> [WHAT YOU HAVE TO DO]: Because the listing below is to be kept intact, restate all of it word for word.

> [GIVEN INFORMATION]:
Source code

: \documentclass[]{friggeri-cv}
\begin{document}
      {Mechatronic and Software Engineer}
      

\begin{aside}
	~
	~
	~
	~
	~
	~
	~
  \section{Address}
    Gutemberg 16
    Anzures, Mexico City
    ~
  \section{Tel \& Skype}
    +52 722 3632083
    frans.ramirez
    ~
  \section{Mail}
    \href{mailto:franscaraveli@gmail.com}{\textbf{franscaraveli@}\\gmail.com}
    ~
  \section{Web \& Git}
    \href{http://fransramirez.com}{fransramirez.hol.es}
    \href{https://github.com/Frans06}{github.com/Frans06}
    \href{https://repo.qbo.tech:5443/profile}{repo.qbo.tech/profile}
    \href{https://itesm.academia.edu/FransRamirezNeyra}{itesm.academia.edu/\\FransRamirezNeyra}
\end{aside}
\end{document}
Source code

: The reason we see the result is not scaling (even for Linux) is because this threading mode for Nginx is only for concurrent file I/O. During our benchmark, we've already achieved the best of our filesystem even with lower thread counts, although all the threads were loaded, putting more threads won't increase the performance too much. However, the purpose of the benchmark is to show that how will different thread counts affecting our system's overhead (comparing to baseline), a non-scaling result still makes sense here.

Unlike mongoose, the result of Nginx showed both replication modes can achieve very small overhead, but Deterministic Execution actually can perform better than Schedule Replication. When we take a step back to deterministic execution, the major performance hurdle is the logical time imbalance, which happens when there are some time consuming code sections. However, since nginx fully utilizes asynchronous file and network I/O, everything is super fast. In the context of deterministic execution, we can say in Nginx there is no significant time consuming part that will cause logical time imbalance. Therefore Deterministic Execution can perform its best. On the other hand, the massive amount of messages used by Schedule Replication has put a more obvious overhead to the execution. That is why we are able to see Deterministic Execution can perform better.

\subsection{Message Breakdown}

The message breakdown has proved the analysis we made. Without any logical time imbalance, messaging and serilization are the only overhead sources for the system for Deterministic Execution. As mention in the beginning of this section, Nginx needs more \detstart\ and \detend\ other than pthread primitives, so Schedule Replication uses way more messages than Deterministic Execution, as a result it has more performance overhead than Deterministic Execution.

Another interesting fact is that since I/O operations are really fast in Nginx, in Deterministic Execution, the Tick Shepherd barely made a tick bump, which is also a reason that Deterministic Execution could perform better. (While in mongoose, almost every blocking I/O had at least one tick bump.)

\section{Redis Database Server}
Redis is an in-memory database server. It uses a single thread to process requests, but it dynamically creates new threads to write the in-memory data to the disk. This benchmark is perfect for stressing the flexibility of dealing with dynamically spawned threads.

> [ANSWER SPACE]:
Source code

: \documentclass[]{friggeri-cv}
\begin{document}
      {Mechatronic and Software Engineer}
      

\begin{aside}
	~
	~
	~
	~
	~
	~
	~
  \section{Address}
    Gutemberg 16
    Anzures, Mexico City
    ~
  \section{Tel \& Skype}
    +52 722 3632083
    frans.ramirez
    ~
  \section{Mail}
    \href{mailto:franscaraveli@gmail.com}{\textbf{franscaraveli@}\\gmail.com}
    ~
  \section{Web \& Git}
    \href{http://fransramirez.com}{fransramirez.hol.es}
    \href{https://github.com/Frans06}{github.com/Frans06}
    \href{https://repo.qbo.tech:5443/profile}{repo.qbo.tech/profile}
    \href{https://itesm.academia.edu/FransRamirezNeyra}{itesm.academia.edu/\\FransRamirezNeyra}
\end{aside}
\end{document}
Source code

: The reason we see the result is not scaling (even for Linux) is because this threading mode for Nginx is only for concurrent file I/O. During our benchmark, we've already achieved the best of our filesystem even with lower thread counts, although all the threads were loaded, putting more threads won't increase the performance too much. However, the purpose of the benchmark is to show that how will different thread counts affecting our system's overhead (comparing to baseline), a non-scaling result still makes sense here.

Unlike mongoose, the result of Nginx showed both replication modes can achieve very small overhead, but Deterministic Execution actually can perform better than Schedule Replication. When we take a step back to deterministic execution, the major performance hurdle is the logical time imbalance, which happens when there are some time consuming code sections. However, since nginx fully utilizes asynchronous file and network I/O, everything is super fast. In the context of deterministic execution, we can say in Nginx there is no significant time consuming part that will cause logical time imbalance. Therefore Deterministic Execution can perform its best. On the other hand, the massive amount of messages used by Schedule Replication has put a more obvious overhead to the execution. That is why we are able to see Deterministic Execution can perform better.

\subsection{Message Breakdown}

The message breakdown has proved the analysis we made. Without any logical time imbalance, messaging and serilization are the only overhead sources for the system for Deterministic Execution. As mention in the beginning of this section, Nginx needs more \detstart\ and \detend\ other than pthread primitives, so Schedule Replication uses way more messages than Deterministic Execution, as a result it has more performance overhead than Deterministic Execution.

Another interesting fact is that since I/O operations are really fast in Nginx, in Deterministic Execution, the Tick Shepherd barely made a tick bump, which is also a reason that Deterministic Execution could perform better. (While in mongoose, almost every blocking I/O had at least one tick bump.)

\section{Redis Database Server}
Redis is an in-memory database server. It uses a single thread to process requests, but it dynamically creates new threads to write the in-memory data to the disk. This benchmark is perfect for stressing the flexibility of dealing with dynamically spawned threads.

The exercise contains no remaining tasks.